Subject: Re: [RFC][PATCH] Vector read/write support for NFS (DIO) client
From: Badari Pulavarty <pbadari@us.ibm.com>
To: Chuck Lever <chuck.lever@oracle.com>
Cc: linux-nfs@vger.kernel.org, khoa@us.ibm.com
In-Reply-To: <0DC51758-AE6C-4DD2-A959-8C8E701FEA4E@oracle.com>
References: <1302622335.3877.62.camel@badari-desktop>
	 <0DC51758-AE6C-4DD2-A959-8C8E701FEA4E@oracle.com>
Content-Type: text/plain
Date: Tue, 12 Apr 2011 09:15:35 -0700
Message-Id: <1302624935.3877.66.camel@badari-desktop>
Sender: linux-nfs-owner@vger.kernel.org
MIME-Version: 1.0

On Tue, 2011-04-12 at 11:36 -0400, Chuck Lever wrote:
> On Apr 12, 2011, at 11:32 AM, Badari Pulavarty wrote:
> 
> > Hi,
> > 
> > We recently ran into serious performance issue with NFS client.
> > It turned out that its due to lack of readv/write support for
> > NFS (O_DIRECT) client.
> > 
> > Here is our use-case:
> > 
> > In our cloud environment, our storage is over NFS. Files
> > on NFS are passed as a blockdevices to the guest (using
> > O_DIRECT). When guest is doing IO on these block devices,
> > they will end up as O_DIRECT writes to NFS (on KVM host).
> > 
> > QEMU (on the host) gets a vector from virtio-ring and
> > submits them. Old versions of QEMU, linearized the vector
> > it got from KVM (copied them into a buffer) and submits
> > the buffer. So, NFS client always received a single buffer.
> > 
> > Later versions of QEMU, eliminated this copy and submits
> > a vector directly using preadv/pwritev().
> > 
> > NFS client loops through the vector and submits each
> > vector as separate request for each IO < wsize. In our
> > case (negotiated wsize=1MB), for 256K IO - we get 64 
> > vectors, each 4K. So, we end up submitting 64 4K FILE_SYNC IOs. 
> > Server end up doing each 4K synchronously. This causes
> > serious performance degrade. We are trying to see if the
> > performance improves if we convert IOs to ASYNC - but
> > our initial results doesn't look good.
> > 
> > readv/writev support NFS client for all possible cases is
> > hard. Instead, if all vectors are page-aligned and 
> > iosizes page-multiple - it fits the current code easily.
> > Luckily, QEMU use-case fits these requirements.
> > 
> > Here is the patch to add this support. Comments ?
> 
> Restricting buffer alignment requirements would be an onerous API change, IMO.

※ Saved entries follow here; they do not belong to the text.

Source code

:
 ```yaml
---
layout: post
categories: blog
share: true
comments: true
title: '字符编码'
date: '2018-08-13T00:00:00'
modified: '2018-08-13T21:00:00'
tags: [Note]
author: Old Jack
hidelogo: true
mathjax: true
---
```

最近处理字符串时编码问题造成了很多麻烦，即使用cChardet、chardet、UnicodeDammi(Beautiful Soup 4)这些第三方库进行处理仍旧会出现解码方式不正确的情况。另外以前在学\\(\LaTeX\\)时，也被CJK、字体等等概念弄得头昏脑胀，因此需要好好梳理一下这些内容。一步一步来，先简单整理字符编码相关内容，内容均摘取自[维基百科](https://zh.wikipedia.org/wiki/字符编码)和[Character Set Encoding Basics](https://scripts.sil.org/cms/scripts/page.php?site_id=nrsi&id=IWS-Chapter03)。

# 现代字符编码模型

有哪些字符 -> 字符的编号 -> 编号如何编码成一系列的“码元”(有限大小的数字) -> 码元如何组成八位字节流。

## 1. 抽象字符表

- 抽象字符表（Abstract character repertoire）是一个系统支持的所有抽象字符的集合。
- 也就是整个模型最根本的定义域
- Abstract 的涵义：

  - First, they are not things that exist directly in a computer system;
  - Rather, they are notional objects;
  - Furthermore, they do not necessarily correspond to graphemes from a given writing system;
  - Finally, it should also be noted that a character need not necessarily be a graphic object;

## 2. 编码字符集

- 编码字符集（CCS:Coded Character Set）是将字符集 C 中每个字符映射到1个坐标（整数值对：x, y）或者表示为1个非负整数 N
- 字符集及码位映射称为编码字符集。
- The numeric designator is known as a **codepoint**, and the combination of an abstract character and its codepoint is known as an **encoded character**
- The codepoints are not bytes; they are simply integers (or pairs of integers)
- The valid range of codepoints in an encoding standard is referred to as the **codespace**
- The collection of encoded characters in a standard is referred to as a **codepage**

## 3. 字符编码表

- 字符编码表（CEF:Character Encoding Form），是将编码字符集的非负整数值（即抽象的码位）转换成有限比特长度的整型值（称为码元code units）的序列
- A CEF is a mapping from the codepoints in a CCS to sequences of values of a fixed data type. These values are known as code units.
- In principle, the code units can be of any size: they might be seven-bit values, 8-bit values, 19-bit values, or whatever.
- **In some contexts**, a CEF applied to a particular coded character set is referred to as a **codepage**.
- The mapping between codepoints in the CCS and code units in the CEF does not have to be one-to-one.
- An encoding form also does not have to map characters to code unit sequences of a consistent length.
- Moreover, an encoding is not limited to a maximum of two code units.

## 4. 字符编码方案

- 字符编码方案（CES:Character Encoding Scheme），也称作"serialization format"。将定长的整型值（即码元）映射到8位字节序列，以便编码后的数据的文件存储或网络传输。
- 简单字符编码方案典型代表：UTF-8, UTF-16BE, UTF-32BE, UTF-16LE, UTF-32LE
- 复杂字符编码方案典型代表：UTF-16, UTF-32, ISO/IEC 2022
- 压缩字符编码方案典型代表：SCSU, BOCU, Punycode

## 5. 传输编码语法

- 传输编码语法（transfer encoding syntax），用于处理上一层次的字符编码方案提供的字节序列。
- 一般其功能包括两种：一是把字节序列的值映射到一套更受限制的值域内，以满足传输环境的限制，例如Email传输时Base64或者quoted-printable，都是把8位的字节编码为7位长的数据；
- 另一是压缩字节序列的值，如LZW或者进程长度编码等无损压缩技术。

I am not suggesting an API change at all. All I am doing is, if all
the IOs are aligned - we can do a fast path as we can do in a single
IO request. (as if we got a single buffer). Otherwise, we do hard
way as today - loop through each one and do them individually.

> 
> If the NFS write path is smart enough not to set FILE_SYNC when there are multiple segments to write, then the problem should be mostly fixed.  I think Jeff Layton already has a patch that does this.

We are trying that patch. It does improve the performance by little,
but not anywhere close to doing it as a single vector/buffer.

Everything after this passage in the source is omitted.